Use a balanced scoring rule so K2 is not only rewarded for retrieving guides:

| Component | Weight |
| --- | ---: |
| Focused tests and build verification | 40% |
| Expected files/modules touched | 25% |
| Required behavior or diff-pattern checks | 15% |
| Confluence/internal guide compliance | 10% |
| Review scope and safety | 10% |

Also report pass/fail with the guide-compliance component removed. This directly addresses the "circular benchmark" critique.

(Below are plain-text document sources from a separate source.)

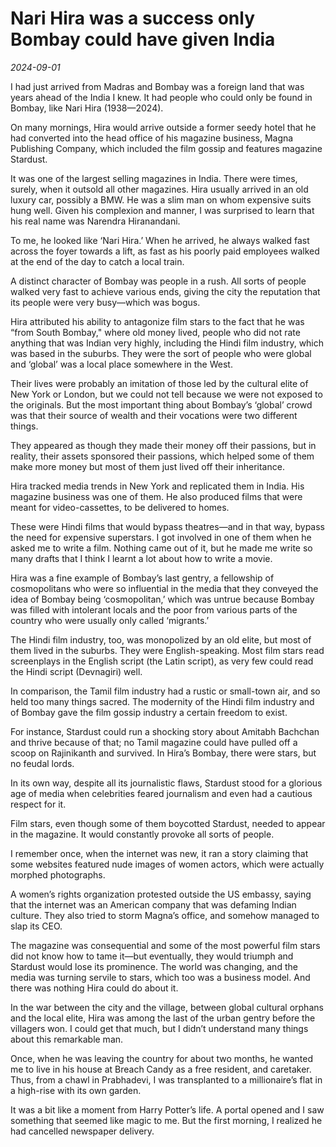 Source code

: # Nari Hira was a success only Bombay could have given India

*2024-09-01*

I had just arrived from Madras and Bombay was a foreign land that was
years ahead of the India I knew. It had people who could only be found
in Bombay, like Nari Hira (1938—2024).

On many mornings, Hira would arrive outside a former seedy hotel that he
had converted into the head office of his magazine business, Magna
Publishing Company, which included the film gossip and features magazine
Stardust. 

It was one of the largest selling magazines in India. There were times,
surely, when it outsold all other magazines. Hira usually arrived in an
old luxury car, possibly a BMW. He was a slim man on whom expensive
suits hung well. Given his complexion and manner, I was surprised to
learn that his real name was Narendra Hiranandani. 

To me, he looked like ‘Nari Hira.’ When he arrived, he always walked
fast across the foyer towards a lift, as fast as his poorly paid
employees walked at the end of the day to catch a local train.

A distinct character of Bombay was people in a rush. All sorts of people
walked very fast to achieve various ends, giving the city the reputation
that its people were very busy—which was bogus.

Hira attributed his ability to antagonize film stars to the fact that he
was “from South Bombay," where old money lived, people who did not rate
anything that was Indian very highly, including the Hindi film industry,
which was based in the suburbs. They were the sort of people who were
global and ‘global’ was a local place somewhere in the West. 

Their lives were probably an imitation of those led by the cultural
elite of New York or London, but we could not tell because we were not
exposed to the originals. But the most important thing about Bombay’s
‘global’ crowd was that their source of wealth and their vocations were
two different things. 

They appeared as though they made their money off their passions, but in
reality, their assets sponsored their passions, which helped some of
them make more money but most of them just lived off their inheritance.

Hira tracked media trends in New York and replicated them in India. His
magazine business was one of them. He also produced films that were
meant for video-cassettes, to be delivered to homes. 

These were Hindi films that would bypass theatres—and in that way,
bypass the need for expensive superstars. I got involved in one of them
when he asked me to write a film. Nothing came out of it, but he made me
write so many drafts that I think I learnt a lot about how to write a
movie.

Hira was a fine example of Bombay’s last gentry, a fellowship of
cosmopolitans who were so influential in the media that they conveyed
the idea of Bombay being ‘cosmopolitan,’ which was untrue because Bombay
was filled with intolerant locals and the poor from various parts of the
country who were usually only called ‘migrants.’

The Hindi film industry, too, was monopolized by an old elite, but most
of them lived in the suburbs. They were English-speaking. Most film
stars read screenplays in the English script (the Latin script), as very
few could read the Hindi script (Devnagiri) well. 

In comparison, the Tamil film industry had a rustic or small-town air,
and so held too many things sacred. The modernity of the Hindi film
industry and of Bombay gave the film gossip industry a certain freedom
to exist. 

For instance, Stardust could run a shocking story about Amitabh Bachchan
and thrive because of that; no Tamil magazine could have pulled off a
scoop on Rajinikanth and survived. In Hira’s Bombay, there were stars,
but no feudal lords.

In its own way, despite all its journalistic flaws, Stardust stood for a
glorious age of media when celebrities feared journalism and even had a
cautious respect for it. 

Film stars, even though some of them boycotted Stardust, needed to
appear in the magazine. It would constantly provoke all sorts of
people. 

I remember once, when the internet was new, it ran a story claiming that
some websites featured nude images of women actors, which were actually
morphed photographs. 

A women’s rights organization protested outside the US embassy, saying
that the internet was an American company that was defaming Indian
culture. They also tried to storm Magna’s office, and somehow managed to
slap its CEO.

The magazine was consequential and some of the most powerful film stars
did not know how to tame it—but eventually, they would triumph and
Stardust would lose its prominence. The world was changing, and the
media was turning servile to stars, which too was a business model. And
there was nothing Hira could do about it.

In the war between the city and the village, between global cultural
orphans and the local elite, Hira was among the last of the urban gentry
before the villagers won. I could get that much, but I didn’t understand
many things about this remarkable man.

Once, when he was leaving the country for about two months, he wanted me
to live in his house at Breach Candy as a free resident, and caretaker.
Thus, from a chawl in Prabhadevi, I was transplanted to a millionaire’s
flat in a high-rise with its own garden. 

It was a bit like a moment from Harry Potter’s life. A portal opened and
I saw something that seemed like magic to me. But the first morning, I
realized he had cancelled newspaper delivery.
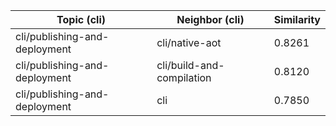 | Topic (cli) | Neighbor (cli) | Similarity |
|-------------|-------------------|------------|
| cli/publishing-and-deployment | cli/native-aot | 0.8261 |
| cli/publishing-and-deployment | cli/build-and-compilation | 0.8120 |
| cli/publishing-and-deployment | cli | 0.7850 |
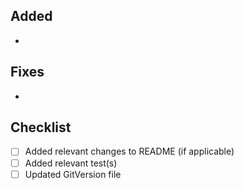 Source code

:## Added

- 
 
## Fixes

-

## Checklist

- [ ] Added relevant changes to README (if applicable)
- [ ] Added relevant test(s)
- [ ] Updated GitVersion file
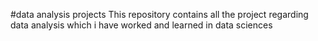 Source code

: #data analysis projects
This repository contains all the project regarding data analysis which i have worked and learned in data sciences
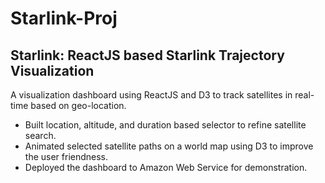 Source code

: # Starlink-Proj
Starlink: ReactJS based Starlink Trajectory Visualization
----
A visualization dashboard using ReactJS and D3 to track satellites in real-time based on geo-location.
  * Built location, altitude, and duration based selector to refine satellite search.
  * Animated selected satellite paths on a world map using D3 to improve the user friendness.
  * Deployed the dashboard to Amazon Web Service for demonstration. 

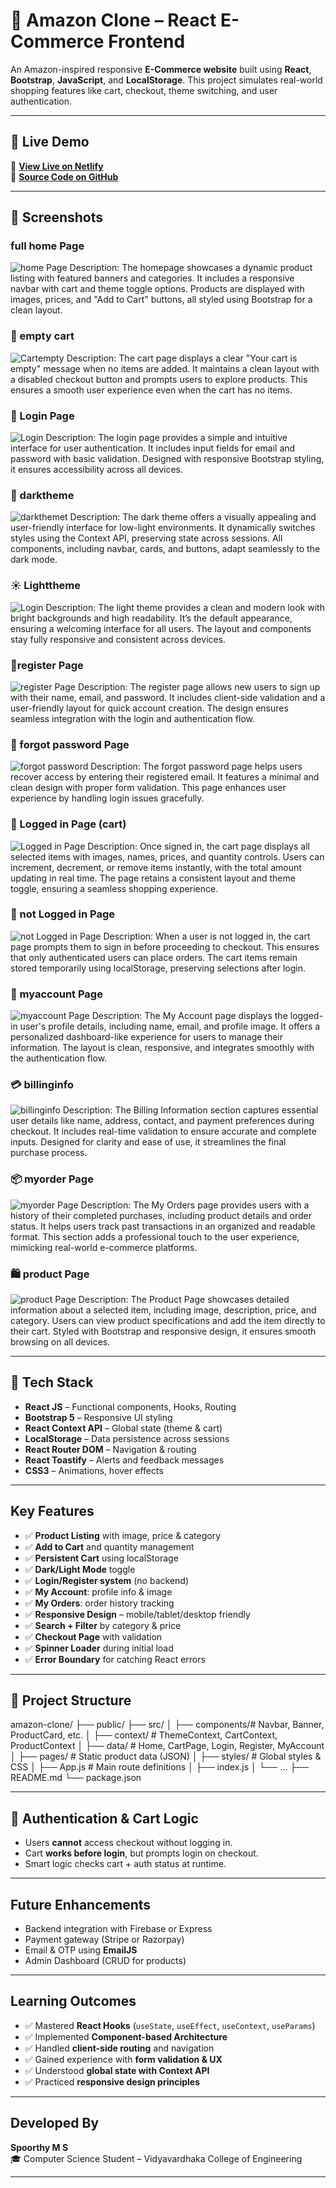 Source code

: 
# 🛒 Amazon Clone – React E-Commerce Frontend

An Amazon-inspired responsive **E-Commerce website** built using **React**, **Bootstrap**, **JavaScript**, and **LocalStorage**. This project simulates real-world shopping features like cart, checkout, theme switching, and user authentication.

---

## 🚀 Live Demo

🔗 [**View Live on Netlify**](https://azcloneecommercee.netlify.app/)  
📁 [**Source Code on GitHub**](https://github.com/spoorthyspoorthyms/Amazon-Clone)

---

## 📸 Screenshots

###  full home Page  
![home Page](./screenshots/fullhomepage.jpg)
Description:
The homepage showcases a dynamic product listing with featured banners and categories. It includes a responsive navbar with cart and theme toggle options. Products are displayed with images, prices, and "Add to Cart" buttons, all styled using Bootstrap for a clean layout.

### 🛒 empty cart  
![Cartempty](./screenshots/emptycart.png)
Description:
The cart page displays a clear "Your cart is empty" message when no items are added. It maintains a clean layout with a disabled checkout button and prompts users to explore products. This ensures a smooth user experience even when the cart has no items.


### 🔐 Login Page  
![Login](./screenshots/loginpage.png)
Description:
The login page provides a simple and intuitive interface for user authentication. It includes input fields for email and password with basic validation. Designed with responsive Bootstrap styling, it ensures accessibility across all devices.

### 🌙 darktheme 
![darkthemet](./screenshots/darktheme.png)
Description:
The dark theme offers a visually appealing and user-friendly interface for low-light environments. It dynamically switches styles using the Context API, preserving state across sessions. All components, including navbar, cards, and buttons, adapt seamlessly to the dark mode.



### ☀️ Lighttheme  
![Login](./screenshots/lighttheme.png)
Description:
The light theme provides a clean and modern look with bright backgrounds and high readability. It’s the default appearance, ensuring a welcoming interface for all users. The layout and components stay fully responsive and consistent across devices.

### 📝register Page  
![ register Page ](./screenshots/registerpage.png)
Description:
The register page allows new users to sign up with their name, email, and password. It includes client-side validation and a user-friendly layout for quick account creation. The design ensures seamless integration with the login and authentication flow.


###  🔑 forgot password Page  
![forgot password](./screenshots/forgotpassword.png)
Description:
The forgot password page helps users recover access by entering their registered email. It features a minimal and clean design with proper form validation. This page enhances user experience by handling login issues gracefully.

### 🛒 Logged in Page  (cart)
![Logged in Page](./screenshots/loggedinpage.png)
Description:
Once signed in, the cart page displays all selected items with images, names, prices, and quantity controls. Users can increment, decrement, or remove items instantly, with the total amount updating in real time. The page retains a consistent layout and theme toggle, ensuring a seamless shopping experience.

### 🚫 not Logged in Page  
![not Logged in Page ](./screenshots/notloggedinpage.png)
Description:
When a user is not logged in, the cart page prompts them to sign in before proceeding to checkout. This ensures that only authenticated users can place orders. The cart items remain stored temporarily using localStorage, preserving selections after login.


### 👤 myaccount Page  
![ myaccount Page ](./screenshots/myaccount.png)
Description:
The My Account page displays the logged-in user's profile details, including name, email, and profile image. It offers a personalized dashboard-like experience for users to manage their information. The layout is clean, responsive, and integrates smoothly with the authentication flow.

### 💳 billinginfo
![billinginfo](./screenshots/billinginfo.png)
Description:
The Billing Information section captures essential user details like name, address, contact, and payment preferences during checkout. It includes real-time validation to ensure accurate and complete inputs. Designed for clarity and ease of use, it streamlines the final purchase process.

### 📦 myorder Page  
![ myorder Page ](./screenshots/myorder.png)
Description:
The My Orders page provides users with a history of their completed purchases, including product details and order status. It helps users track past transactions in an organized and readable format. This section adds a professional touch to the user experience, mimicking real-world e-commerce platforms.

### 🛍️ product Page  
![ product Page ](./screenshots/productdisplay.png)
Description:
The Product Page showcases detailed information about a selected item, including image, description, price, and category. Users can view product specifications and add the item directly to their cart. Styled with Bootstrap and responsive design, it ensures smooth browsing on all devices.



---

## 🧰 Tech Stack

-  **React JS** – Functional components, Hooks, Routing
-  **Bootstrap 5** – Responsive UI styling
-  **React Context API** – Global state (theme & cart)
-  **LocalStorage** – Data persistence across sessions
-  **React Router DOM** – Navigation & routing
-  **React Toastify** – Alerts and feedback messages
-  **CSS3** – Animations, hover effects

---

##  Key Features

- ✅ **Product Listing** with image, price & category
- ✅ **Add to Cart** and quantity management
- ✅ **Persistent Cart** using localStorage
- ✅ **Dark/Light Mode** toggle
- ✅ **Login/Register system** (no backend)
- ✅ **My Account**: profile info & image
- ✅ **My Orders**: order history tracking
- ✅ **Responsive Design** – mobile/tablet/desktop friendly
- ✅ **Search + Filter** by category & price
- ✅ **Checkout Page** with validation
- ✅ **Spinner Loader** during initial load
- ✅ **Error Boundary** for catching React errors

---

## 📂 Project Structure

amazon-clone/
├── public/
├── src/
│ ├── components/# Navbar, Banner, ProductCard, etc.
│ ├── context/ # ThemeContext, CartContext, ProductContext
│ ├── data/ # Home, CartPage, Login, Register, MyAccount
│ ├── pages/ # Static product data (JSON)
│ ├── styles/ # Global styles & CSS
│ ├── App.js # Main route definitions
│ ├── index.js
│ └── ...
├── README.md
└── package.json

---

## 🔐 Authentication & Cart Logic

-  Users **cannot** access checkout without logging in.
-  Cart **works before login**, but prompts login on checkout.
-  Smart logic checks cart + auth status at runtime.

---

##  Future Enhancements

-  Backend integration with Firebase or Express
-  Payment gateway (Stripe or Razorpay)
-  Email & OTP using **EmailJS**
-  Admin Dashboard (CRUD for products)

---

##  Learning Outcomes

- ✅ Mastered **React Hooks** (`useState`, `useEffect`, `useContext`, `useParams`)
- ✅ Implemented **Component-based Architecture**
- ✅ Handled **client-side routing** and navigation
- ✅ Gained experience with **form validation & UX**
- ✅ Understood **global state with Context API**
- ✅ Practiced **responsive design principles**

---

##  Developed By

**Spoorthy M S**  
🎓 Computer Science Student – Vidyavardhaka College of Engineering    

---


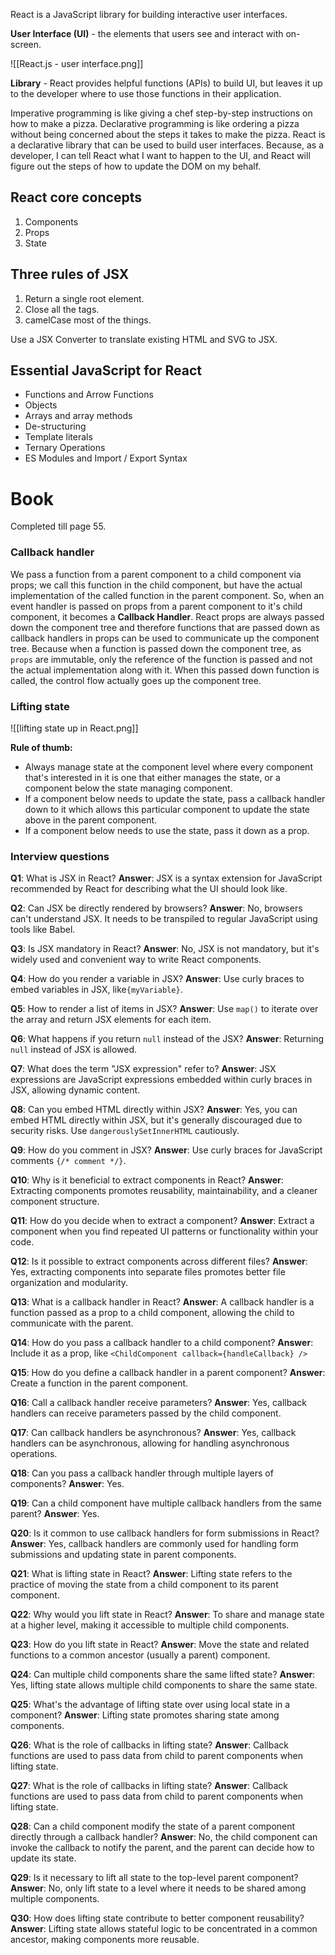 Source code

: React is a JavaScript library for building interactive user interfaces.

**User Interface (UI)** - the elements that users see and interact with on-screen.

![[React.js - user interface.png]]

**Library** - React provides helpful functions (APIs) to build UI, but leaves it up to the developer where to use those functions in their application.

Imperative programming is like giving a chef step-by-step instructions on how to make a pizza. Declarative programming is like ordering a pizza without being concerned about the steps it takes to make the pizza. React is a declarative library that can be used to build user interfaces. Because, as a developer, I can tell React what I want to happen to the UI, and React will figure out the steps of how to update the DOM on my behalf.

## React core concepts

1. Components
2. Props
3. State
## Three rules of JSX

1. Return a single root element.
2. Close all the tags.
3. camelCase most of the things.

Use a JSX Converter to translate existing HTML and SVG to JSX.

## Essential JavaScript for React

* Functions and Arrow Functions
* Objects
* Arrays and array methods
* De-structuring
* Template literals
* Ternary Operations
* ES Modules and Import / Export Syntax

# Book

Completed till page 55.

### Callback handler

We pass a function from a parent component to a child component via props; we call this function in the child component, but have the actual implementation of the called function in the parent component.
So, when an event handler is passed on props from a parent component to it's child component, it becomes a **Callback Handler**. React props are always passed down the component tree and therefore functions that are passed down as callback handlers in props can be used to communicate up the component tree. Because when a function is passed down the component tree, as `props` are immutable, only the reference of the function is passed and not the actual implementation along with it. When this passed down function is called, the control flow actually goes up the component tree.

### Lifting state

![[lifting state up in React.png]]

**Rule of thumb:** 

* Always manage state at the component level where every component that's interested in it is one that either manages the state, or a component below the state managing component.
* If a component below needs to update the state, pass a callback handler down to it which allows this particular component to update the state above in the parent component.
* If a component below needs to use the state, pass it down as a prop.

### Interview questions

**Q1**: What is JSX in React?
**Answer**: JSX is a syntax extension for JavaScript recommended by React for describing what the UI should look like.

**Q2**: Can JSX be directly rendered by browsers?
**Answer**: No, browsers can't understand JSX. It needs to be transpiled to regular JavaScript using tools like Babel.

**Q3**: Is JSX mandatory in React?
**Answer**: No, JSX is not mandatory, but it's widely used and convenient way to write React components.

**Q4**: How do you render a variable in JSX?
**Answer**: Use curly braces to embed variables in JSX, like`{myVariable}`.

**Q5**: How to render a list of items in JSX?
**Answer**: Use `map()` to iterate over the array and return JSX elements for each item.

**Q6**: What happens if you return `null` instead of the JSX?
**Answer**: Returning `null` instead of JSX is allowed.

**Q7**: What does the term "JSX expression" refer to?
**Answer**: JSX expressions are JavaScript expressions embedded within curly braces in JSX, allowing dynamic content.

**Q8**: Can you embed HTML directly within JSX?
**Answer**: Yes, you can embed HTML directly within JSX, but it's generally discouraged due to security risks. Use `dangerouslySetInnerHTML` cautiously.

**Q9**: How do you comment in JSX?
**Answer**: Use curly braces for JavaScript comments `{/* comment */}`.

**Q10**: Why is it beneficial to extract components in React?
**Answer**: Extracting components promotes reusability, maintainability, and a cleaner component structure.

**Q11**: How do you decide when to extract a component?
**Answer**: Extract a component when you find repeated UI patterns or functionality within your code.

**Q12**: Is it possible to extract components across different files?
**Answer**: Yes, extracting components into separate files promotes better file organization and modularity.

**Q13**: What is a callback handler in React?
**Answer**: A callback handler is a function passed as a prop to a child component, allowing the child to communicate with the parent.

**Q14**: How do you pass a callback handler to a child component?
**Answer**: Include it as a prop, like `<ChildComponent callback={handleCallback} />` 

**Q15**: How do you define a callback handler in a parent component?
**Answer**: Create a function in the parent component.

**Q16**: Call a callback handler receive parameters?
**Answer**: Yes, callback handlers can receive parameters passed by the child component.

**Q17**: Can callback handlers be asynchronous?
**Answer**: Yes, callback handlers can be asynchronous, allowing for handling asynchronous operations.

**Q18**: Can you pass a callback handler through multiple layers of components?
**Answer**: Yes.

**Q19**: Can a child component have multiple callback handlers from the same parent?
**Answer**: Yes.

**Q20**: Is it common to use callback handlers for form submissions in React?
**Answer**: Yes, callback handlers are commonly used for handling form submissions and updating state in parent components.

**Q21**: What is lifting state in React?
**Answer**: Lifting state refers to the practice of moving the state from a child component to its parent component.

**Q22**: Why would you lift state in React?
**Answer**: To share and manage state at a higher level, making it accessible to multiple child components.

**Q23**: How do you lift state in React?
**Answer**: Move the state and related functions to a common ancestor (usually a parent) component.

**Q24**: Can multiple child components share the same lifted state?
**Answer**: Yes, lifting state allows multiple child components to share the same state.

**Q25**: What's the advantage of lifting state over using local state in a component?
**Answer**: Lifting state promotes sharing state among components.

**Q26**: What is the role of callbacks in lifting state?
**Answer**: Callback functions are used to pass data from child to parent components when lifting state.

**Q27**: What is the role of callbacks in lifting state?
**Answer**: Callback functions are used to pass data from child to parent components when lifting state.

**Q28**: Can a child component modify the state of a parent component directly through a callback handler?
**Answer**: No, the child component can invoke the callback to notify the parent, and the parent can decide how to update its state.

**Q29**: Is it necessary to lift all state to the top-level parent component?
**Answer**: No, only lift state to a level where it needs to be shared among multiple components.

**Q30**: How does lifting state contribute to better component reusability? 
**Answer**: Lifting state allows stateful logic to be concentrated in a common ancestor, making components more reusable.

For the public Flink/Kafka run, the full rubric shows K2 MCP at 96 / 100 accepted patches, the repo-only baseline at 31 / 100, and the Context7 public-docs MCP arm at 24 / 100. The guide-guardrail-ablated control narrows the comparison to K2 98 / 100, repo-only baseline 96 / 100, and Context7 public-docs MCP 52 / 100. This should be disclosed wherever the benchmark is cited: the full score shows the guide-retrieval advantage, while the ablation prevents the guide-compliance component from carrying the claim by itself.

## Data To Ingest

| Source | Minimum metadata | Why it matters |
| --- | --- | --- |
| Java source | repo, module, package, class, owner team | Exact symbols, controller/service boundaries, DTO usage. |
| Tests | repo, module, package, test class, source type | Test examples and verification commands. |
| Confluence | space, page ID, title, version, owner, last updated | Internal guidance, architecture rules, onboarding docs. |
| ADRs/RFCs | doc type, component, decision status | Why patterns exist and what should not change. |
| API docs | API surface, version, generated source | API contracts and request/response structures. |

## Demo Flow

1. Start with the architecture: customer knowledge -> K2 collections/agents/feed/pipeline -> MCP -> coding agent -> reviewed patch.
2. Show the Flink/Kafka result as supporting evidence with caveats.
3. Show the pilot design and ask for one module plus one Confluence page tree.
4. Demonstrate what K2 retrieval would look like:
   - "How do we add a controller in module X?"
   - "Which DTO pattern should this endpoint use?"
   - "Which test should be extended?"
   - "Which Confluence rule applies?"
5. Close on the replication ask: 5-10 tasks, scored together, using their code and docs.

## Success Criteria

Minimum success:

- K2 improves accepted patch rate by at least 20 percentage points over current workflow.
- K2 retrieves relevant Confluence/code/test sources with citations.
- K2 reduces repeated developer context-pasting.
- Lead developer agrees retrieved sources are relevant.

Strong success:

- K2 improves accepted patch rate and tokens per accepted patch.
- K2 reduces guide/compliance-related review comments.
- K2 passes focused tests more often.
- VP R&D sees a path to lower rework and faster onboarding.
- Security reviewer accepts the deployment model.

## Buying Argument

The buying argument is not "K2 beat a benchmark." The buying argument is:

> If K2 improves accepted patches and reduces review rework on your own Java service and Confluence guidance, it becomes a development workflow layer for every team using coding agents against the financial application.

## Decision Request

Ask the customer to agree to a short pilot:

- nominate one Java module;
- export or grant access to one Confluence page tree;
- identify 5-10 representative tasks;
- assign one Java TL to validate scoring;
- choose SaaS, single-tenant, VPC, or self-hosted deployment path for the pilot.